Employment contribution of the mining sector tends to dominate public policy debate mainly because it is the one benefit that affects people most directly. It has however been observed that mining employment contribution is less significant compared to the industry. Mining was traditionally a relatively labor intensive industry, modern mining is capital intensive. The anticipated expansion in copper production is unlikely to benefit many Zambians through additional employment.
Linkages to other sectors are important in the role that mining plays. In Zambia for example, most of the industries on the Copperbelt Province were setup to provide inputs to the mines. The mining industry links with other sectors in the economy by buying an array of these inputs. This boosts aggregate demand and so increases economic growth. There are also secondary effects as mining demand increases employment in other industries. However, mining is also considered in Zambia as not well integrated into the local economy. This is because the characteristics of modern mining mitigate the development of many linkages with developing host economies. For example, most mining machinery is too sophisticated to be produced in the local economy and has to be imported and in many instances directly by the mining firms thereby eliminating the local industry in the supply chain.

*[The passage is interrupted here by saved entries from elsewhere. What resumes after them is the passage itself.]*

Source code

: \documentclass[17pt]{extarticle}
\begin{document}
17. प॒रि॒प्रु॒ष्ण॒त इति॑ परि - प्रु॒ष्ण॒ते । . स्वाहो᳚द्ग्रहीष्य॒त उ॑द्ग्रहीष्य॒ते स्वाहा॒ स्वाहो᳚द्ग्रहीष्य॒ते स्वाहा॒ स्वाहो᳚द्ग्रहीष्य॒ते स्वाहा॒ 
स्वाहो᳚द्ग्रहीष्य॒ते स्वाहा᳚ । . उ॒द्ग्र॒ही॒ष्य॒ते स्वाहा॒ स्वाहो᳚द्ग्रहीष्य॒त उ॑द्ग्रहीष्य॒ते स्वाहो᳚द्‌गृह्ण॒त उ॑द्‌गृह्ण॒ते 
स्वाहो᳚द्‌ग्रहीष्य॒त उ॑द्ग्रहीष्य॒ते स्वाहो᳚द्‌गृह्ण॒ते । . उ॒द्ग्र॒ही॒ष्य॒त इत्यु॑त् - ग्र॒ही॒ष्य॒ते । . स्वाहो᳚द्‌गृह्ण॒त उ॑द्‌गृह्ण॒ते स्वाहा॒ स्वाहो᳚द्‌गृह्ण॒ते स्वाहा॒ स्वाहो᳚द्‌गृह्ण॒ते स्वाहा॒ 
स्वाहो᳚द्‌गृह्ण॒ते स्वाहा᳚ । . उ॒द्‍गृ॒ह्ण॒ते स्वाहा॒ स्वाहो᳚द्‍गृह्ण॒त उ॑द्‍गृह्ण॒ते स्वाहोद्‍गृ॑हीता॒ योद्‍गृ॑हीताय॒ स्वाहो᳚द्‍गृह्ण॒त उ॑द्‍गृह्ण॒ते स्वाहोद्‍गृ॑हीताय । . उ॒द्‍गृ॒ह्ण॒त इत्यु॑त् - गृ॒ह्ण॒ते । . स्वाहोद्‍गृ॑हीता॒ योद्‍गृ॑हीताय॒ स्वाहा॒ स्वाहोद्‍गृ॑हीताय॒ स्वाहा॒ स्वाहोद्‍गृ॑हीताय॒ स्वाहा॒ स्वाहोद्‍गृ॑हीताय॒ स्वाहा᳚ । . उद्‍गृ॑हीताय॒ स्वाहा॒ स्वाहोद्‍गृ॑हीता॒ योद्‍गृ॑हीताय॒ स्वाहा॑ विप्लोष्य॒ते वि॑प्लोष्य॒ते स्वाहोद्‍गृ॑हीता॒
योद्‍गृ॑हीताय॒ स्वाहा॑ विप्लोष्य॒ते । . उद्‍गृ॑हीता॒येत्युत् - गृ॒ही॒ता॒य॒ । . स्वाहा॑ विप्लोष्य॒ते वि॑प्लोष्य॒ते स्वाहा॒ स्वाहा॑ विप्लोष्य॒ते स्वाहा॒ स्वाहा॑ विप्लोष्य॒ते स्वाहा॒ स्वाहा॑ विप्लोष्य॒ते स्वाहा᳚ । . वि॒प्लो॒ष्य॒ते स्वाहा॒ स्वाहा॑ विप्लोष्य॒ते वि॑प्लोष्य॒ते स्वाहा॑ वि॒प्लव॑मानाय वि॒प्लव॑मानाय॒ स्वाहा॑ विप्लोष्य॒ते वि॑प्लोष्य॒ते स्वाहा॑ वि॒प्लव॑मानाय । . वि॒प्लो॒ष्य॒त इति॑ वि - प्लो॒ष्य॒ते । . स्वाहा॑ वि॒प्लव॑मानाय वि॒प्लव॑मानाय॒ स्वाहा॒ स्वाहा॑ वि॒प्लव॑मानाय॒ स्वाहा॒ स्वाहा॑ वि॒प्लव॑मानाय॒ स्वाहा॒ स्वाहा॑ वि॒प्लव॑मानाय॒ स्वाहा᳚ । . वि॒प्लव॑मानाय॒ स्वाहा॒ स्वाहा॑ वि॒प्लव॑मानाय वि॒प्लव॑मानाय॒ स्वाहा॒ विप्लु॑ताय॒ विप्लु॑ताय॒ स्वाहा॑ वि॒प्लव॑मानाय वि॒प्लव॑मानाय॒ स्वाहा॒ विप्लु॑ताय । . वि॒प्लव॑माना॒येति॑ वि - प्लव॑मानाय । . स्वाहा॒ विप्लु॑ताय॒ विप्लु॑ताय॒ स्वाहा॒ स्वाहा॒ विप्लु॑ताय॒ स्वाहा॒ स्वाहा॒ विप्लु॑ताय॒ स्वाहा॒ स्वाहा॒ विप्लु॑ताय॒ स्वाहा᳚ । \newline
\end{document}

Perhaps the most important role of mining in Zambia is its forex earnings. As earlier alluded to, mining accounts for over three-quarters of export earnings. The country needs foreign exchange to pay for its imports and to service its foreign debt. Because mining dominates Zambia’s exports, it is the main provider of foreign exchange for the economy. But because the mining sector imports many of its inputs, it is also a significant user of foreign exchange. Along with the repatriation of profits by mining firms, this reduces the net contribution to foreign exchange earnings.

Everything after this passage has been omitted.